Throughout Macron’s presidency, and especially since the COVID-19 pandemic and the war drive against Russia, the feelings and aspirations of masses of workers and youth were suppressed. Workers and youth overwhelmingly supported vaccination and hoped authorities would do more to limit the spread of COVID-19. A massive 70 percent majority opposed direct French military involvement in the Ukraine conflict. However, no established party gave voice to these views.

It is only by fighting to build a new international revolutionary vanguard, based on the legacy of the struggles of the Marxist-Trotskyist movement, that workers and youth can work out their positions on the basic political issues they face.
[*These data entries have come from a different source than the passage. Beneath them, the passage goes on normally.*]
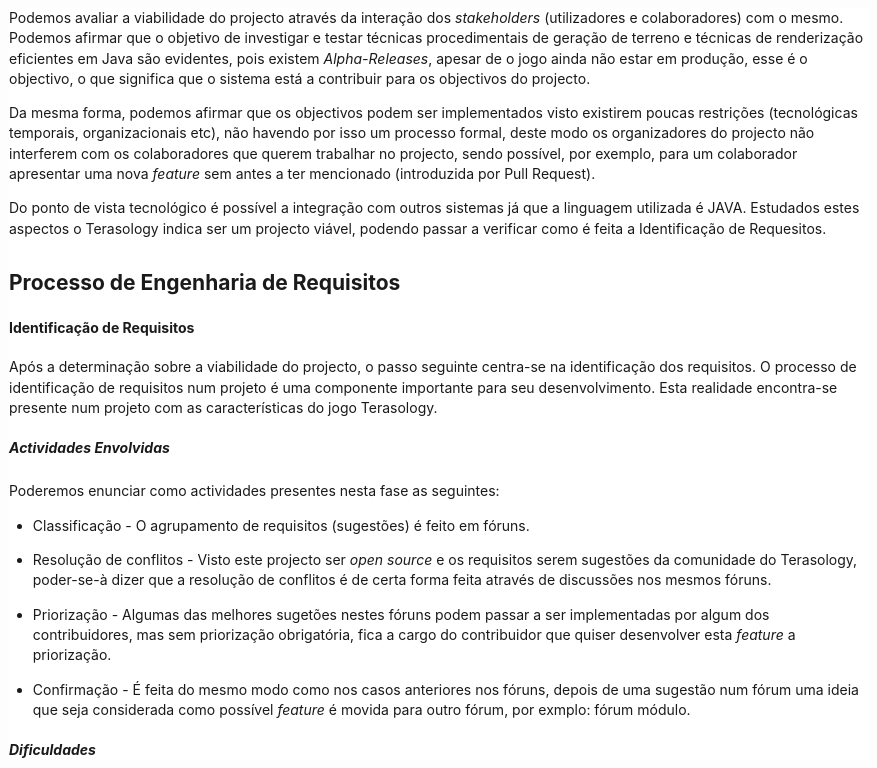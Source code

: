 Podemos avaliar a viabilidade do projecto através da interação dos *stakeholders* (utilizadores e colaboradores)
com o mesmo. Podemos afirmar que o objetivo de investigar e testar técnicas procedimentais de geração de terreno e
técnicas de renderização eficientes em Java são evidentes, pois existem *Alpha-Releases*, apesar de o jogo 
ainda não estar em produção, esse é o objectivo, o que significa que o sistema está a contribuir para os objectivos do projecto.

Da mesma forma, podemos afirmar que os objectivos podem ser implementados visto existirem poucas restrições (tecnológicas 
temporais, organizacionais etc), não havendo por isso um processo formal, deste modo os organizadores do projecto
não interferem com os colaboradores que querem trabalhar no projecto, sendo possível, por exemplo, para um colaborador 
apresentar uma nova *feature* sem antes a ter mencionado (introduzida por Pull Request).

Do ponto de vista tecnológico é possível a integração com outros sistemas já que a linguagem utilizada é JAVA.
Estudados estes aspectos o Terasology indica ser um projecto viável, podendo passar a verificar como é feita a 
Identificação de Requesitos.

## Processo de Engenharia de Requisitos

#### Identificação de Requisitos

Após a determinação sobre a viabilidade do projecto, o passo seguinte centra-se na identificação dos requisitos.
O processo de identificação de requisitos num projeto é uma componente importante para seu desenvolvimento. 
Esta realidade encontra-se presente num projeto com as características do jogo Terasology.

##### Actividades Envolvidas

Poderemos enunciar como actividades presentes nesta fase as seguintes:

* Classificação - O agrupamento de requisitos (sugestões) é feito em fóruns.

* Resolução de conflitos - Visto este projecto ser *open source* e os requisitos serem sugestões da comunidade
do Terasology, poder-se-à dizer que a resolução de conflitos é de certa forma feita através de discussões nos mesmos fóruns.

* Priorização - Algumas das melhores sugetões nestes fóruns podem passar a ser implementadas por algum dos contribuidores, mas 
sem priorização obrigatória, fica a cargo do contribuidor que quiser desenvolver esta *feature* a priorização.

* Confirmação - É feita do mesmo modo como nos casos anteriores nos fóruns, depois de uma sugestão num fórum uma ideia que seja 
considerada como possível *feature* é movida para outro fórum, por exmplo: fórum módulo.

##### Dificuldades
The PES bases itself on the ICFI’s decades-long struggle for Trotskyism against Stalinism, Pabloism, petty-bourgeois nationalism and all forms of national opportunism. It advances itself as the representative of the ICFI and of Trotskyism in France.

As part of its international collaboration with the ICFI, the PES works closely with its sections and sympathizing groups in Europe to unify the working class in the struggle for the United Socialist States of Europe. In Germany the Sozialistische Gleichheitspartei is leading opposition to the rearmament of German imperialism among workers and youth, while the Socialist Equality Party (Britain) led the struggle for the unity of British and European workers against both pro-Brexit and pro-EU forces in Britain. In Turkey, Sosyalist Eşitlik fights to build the Turkish section of the ICFI.

As the PES appeals to workers and youth sympathetic to its policies in France and internationally to join and build the sections of the ICFI, it again stresses the nature of the revolutionary movement it is seeking to build in the international working class:

• The new antiwar movement must be anti-capitalist and socialist, since there can be no serious struggle against war except in the fight to end the dictatorship of finance capital and put an end to the economic system that is the fundamental cause of militarism and war.

• The new antiwar movement must therefore, of necessity, be completely and unequivocally independent of, and hostile to, all political parties and organizations of the capitalist class.

• The new antiwar movement must, above all, be international, mobilizing the vast power of the working class in a unified global struggle against imperialism.